劇場アニメーション『さよならの朝に約束の花をかざろう』(監督・脚本:岡田麿里/配給:ショウゲート)完成披露イベントが13日、東京・新宿バルト9で開かれ主役のマキア役を務める石見舞菜香、岡田監督、P.A.WORKS社長でプロデューサーの堀川憲司氏が登壇し、司会はニッポン放送の吉田尚記アナウンサーが務めた。
感動を呼んだ名作アニメ『あの日見た花の名前を僕達はまだ知らない。』(通称:あの花)、『心が叫びたがってるんだ。』(通称:ここさけ)の脚本を手掛けた岡田氏が監督として初めて世に送り出す作品。そのポスタービジュアルから単純なラブ・ストーリーのような印象を受けるかもしれないが、その内容は大河ドラマのような感覚で楽しめ、思いもしないような大きな感動が待っている仕上がりとなっている。
上映後の舞台あいさつとなったが劇場内で涙をぬぐう観客が続出するなか、石見は初々しさ全開のあいさつで和ませながらのスタート。
5年前に構想し、3年間は制作に費やしたという本作。そのなかで堀川氏から岡田監督へ「『いつか岡田麿里を100%さらけだした作品を観てみたい』と言われて。でも、アニメーションは共同作業だから自分が観たい作品なら近づけるんじゃないかと思って、勢い込んで監督をやらせてくださいとお願いしました」と、監督となった経緯を。
岡田監督が監督を引き受けるにあたっては相当な覚悟があったようで堀川氏は「飲み屋でお刺身が出てきて醤油を小皿につごうとして醤油を撒き散らしながら『監督やらせてください』って言われて」と、そのシーンがアニメーションで思い浮かびそうなドラマがあったのだとか。これに岡田監督は恥ずかしげだったが、堀川氏は「僕もグッと来ましたね。そんな一面を見たことがなかったので、よっぽど覚悟を決めてるんだろうなって思いました」と、自身の肚も決まった瞬間だったよう。
そして岡田監督は、作品を作るに当たり繊細な表現や「普段より型にはまらない感情地続きの感情を描いてみたい。『凪のあすから』という作品みたく時間経過で生まれる感情の物語をオリジナルだからやってみたい」という気持ちから、現代劇よりファンタジーをチョイスしたそうだ。
本作にオーディションで選ばれたという石見は、ほかの作品と違いキャラクターの絵がない状態で演じてほしいと言われたと明かし「マキアの感情が爆発するシーンだったりしました」と、しみじみ。

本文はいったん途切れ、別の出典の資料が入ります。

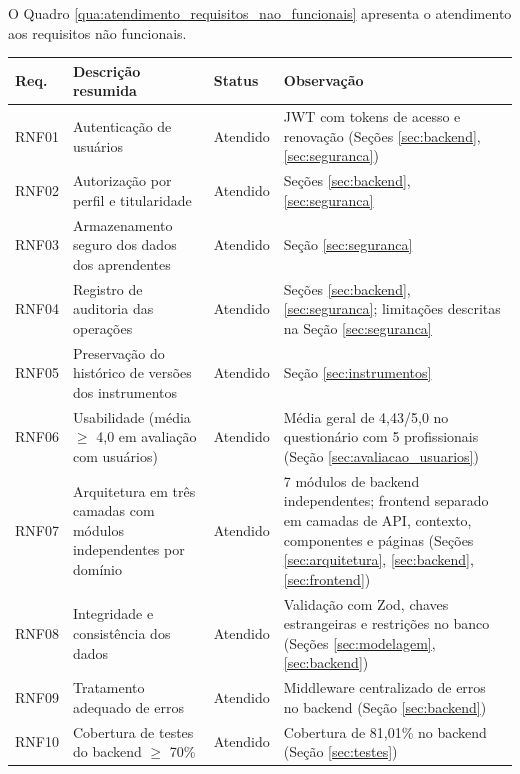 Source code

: O Quadro \ref{qua:atendimento_requisitos_nao_funcionais} apresenta o atendimento aos requisitos não funcionais.

\begin{quadro}[H]
\centering
\small
\caption{Atendimento aos requisitos não funcionais}
\begin{tabular}{p{1.2cm} p{7.5cm} p{1.5cm} p{4cm}}
\hline
\textbf{Req.} & \textbf{Descrição resumida} & \textbf{Status} & \textbf{Observação} \\
\hline
RNF01 & Autenticação de usuários & Atendido & JWT com tokens de acesso e renovação (Seções \ref{sec:backend}, \ref{sec:seguranca}) \\
RNF02 & Autorização por perfil e titularidade & Atendido & Seções \ref{sec:backend}, \ref{sec:seguranca} \\
RNF03 & Armazenamento seguro dos dados dos aprendentes & Atendido & Seção \ref{sec:seguranca} \\
RNF04 & Registro de auditoria das operações & Atendido & Seções \ref{sec:backend}, \ref{sec:seguranca}; limitações descritas na Seção \ref{sec:seguranca} \\
RNF05 & Preservação do histórico de versões dos instrumentos & Atendido & Seção \ref{sec:instrumentos} \\
RNF06 & Usabilidade (média $\geq$ 4,0 em avaliação com usuários) & Atendido & Média geral de 4,43/5,0 no questionário com 5 profissionais (Seção \ref{sec:avaliacao_usuarios}) \\
RNF07 & Arquitetura em três camadas com módulos independentes por domínio & Atendido & 7 módulos de backend independentes; frontend separado em camadas de API, contexto, componentes e páginas (Seções \ref{sec:arquitetura}, \ref{sec:backend}, \ref{sec:frontend}) \\
RNF08 & Integridade e consistência dos dados & Atendido & Validação com Zod, chaves estrangeiras e restrições no banco (Seções \ref{sec:modelagem}, \ref{sec:backend}) \\
RNF09 & Tratamento adequado de erros & Atendido & Middleware centralizado de erros no backend (Seção \ref{sec:backend}) \\
RNF10 & Cobertura de testes do backend $\geq$ 70\% & Atendido & Cobertura de 81,01\% no backend (Seção \ref{sec:testes}) \\
\hline
\end{tabular}
\label{qua:atendimento_requisitos_nao_funcionais}
\end{quadro}

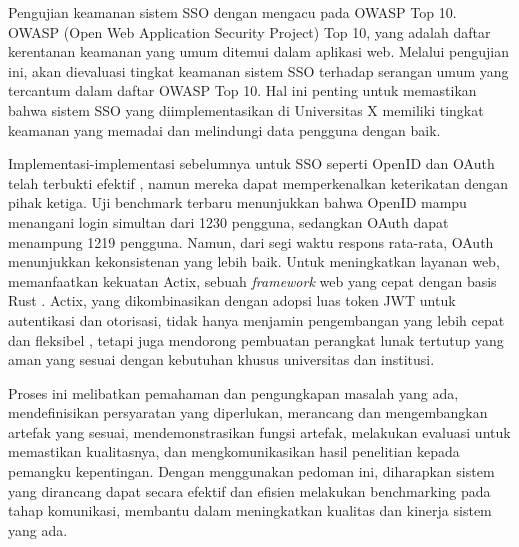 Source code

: \documentclass{article}
\begin{document}
Pengujian keamanan sistem SSO dengan mengacu pada OWASP Top 10. OWASP (Open Web Application Security Project) Top 10, yang adalah daftar kerentanan keamanan yang umum ditemui dalam aplikasi web. Melalui pengujian ini, akan dievaluasi tingkat keamanan sistem SSO terhadap serangan umum yang tercantum dalam daftar OWASP Top 10\autocite{Priyawati2022WebsiteVT}. Hal ini penting untuk memastikan bahwa sistem SSO yang diimplementasikan di Universitas X memiliki tingkat keamanan yang memadai dan melindungi data pengguna dengan baik.

Implementasi-implementasi sebelumnya untuk SSO seperti OpenID dan OAuth telah terbukti efektif \autocite{ComparativeAnaWaluyo2022}, namun mereka dapat memperkenalkan keterikatan dengan pihak ketiga. Uji benchmark terbaru menunjukkan bahwa OpenID mampu menangani login simultan dari 1230 pengguna, sedangkan OAuth dapat menampung 1219 pengguna\autocite{ComparativeAnaWaluyo2022}. Namun, dari segi waktu respons rata-rata, OAuth menunjukkan kekonsistenan yang lebih baik. Untuk meningkatkan layanan web, memanfaatkan kekuatan Actix, sebuah \emph{framework} web yang cepat dengan basis Rust\autocite{kyriakou2022complementing} . Actix, yang dikombinasikan dengan adopsi luas token JWT untuk autentikasi dan otorisasi, tidak hanya menjamin pengembangan yang lebih cepat dan fleksibel \autocite{ADynamicFederAlsade2022}, tetapi juga mendorong pembuatan perangkat lunak tertutup yang aman yang sesuai dengan kebutuhan khusus universitas dan institusi.

Proses ini melibatkan pemahaman dan pengungkapan masalah yang ada, mendefinisikan persyaratan yang diperlukan, merancang dan mengembangkan artefak yang sesuai, mendemonstrasikan fungsi artefak, melakukan evaluasi untuk memastikan kualitasnya, dan mengkomunikasikan hasil penelitian kepada pemangku kepentingan. Dengan menggunakan pedoman ini, diharapkan sistem yang dirancang dapat secara efektif dan efisien melakukan benchmarking pada tahap komunikasi, membantu dalam meningkatkan kualitas dan kinerja sistem yang ada\autocite{DesignScienceHevner2004}.

% 
% 
\printbibliography[title=Daftar Pustaka]
\newpage
\end{document}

そんな石見を主演に選んだことへ、岡田監督は後でメモを見返したところ「本当に『見つけた!』って書いてました」と、裏話が語られ、石見もこれには「泣きそうです!私日記とかに反省をばーって書くんですけど、この日の日記には反省点だらけで、このままじゃダメだというのがすごく書いってあって。だから、マネージャーさんから教えて頂いたときに本当に嬉しいのと同時に、結構通じる面と言うかマキアの性格に似た部分はあるのかなって思いました」と、喜びとともにプレッシャーも感じていたと告白。
それはアフレコにも出てしまったようで、石見は「私は割と最初は背伸びをして、大げさに近づけてしまって声も演じていたんですけど、岡田監督から『舞菜香ちゃんのままで演じてください。そのままを選んだから』と言われてそうするようにしていました」と、より石見本人に近い感じが出るものになったようだ。
さらに、作品の台本読み合わせのときのことへ石見は、「言葉にならない感情がただひたすらに『ううっ……』て、なって。いろんなスタッフさんがいらっしゃったんですけど、みんなで泣いてたくらい。キャストの方でも『次の現場どうしよう……』って感情を引きずるくらいで」と、キャスト陣も感動するものだったと証言。
堀川氏も「できあがって観たときに、スタッフみんなが喜んだ顔を見て、僕も監督に感謝しました。スタッフを満足させてくれてありがとうという気持ちになりました」と、お礼したくなる仕上がりだったそう。
また、話が脱線して、P.A.WORKSの代表作の1作となったTVアニメ『花咲くいろは』の際にはもともと温泉旅館を描くつもりはなかったという話が持ち出され堀川氏は「あれは感謝していて、僕の出すテーマは、岡田さんいわく売れないらしいんです」と、漏らすと岡田監督は「そういうこと全部私が言ったことにするんですよ!(笑)」と、“抗議”もし笑いを誘う一幕もあった。
最後に岡田監督から「本当にいろんなスタッフ全員気持ちが込められたものになります。アニメのスタッフって『すげーな!!』って思う作品です」と、スタッフに感謝を伝えていた劇場アニメーション『さよならの朝に約束の花をかざろう』は24日より全国ロードショー!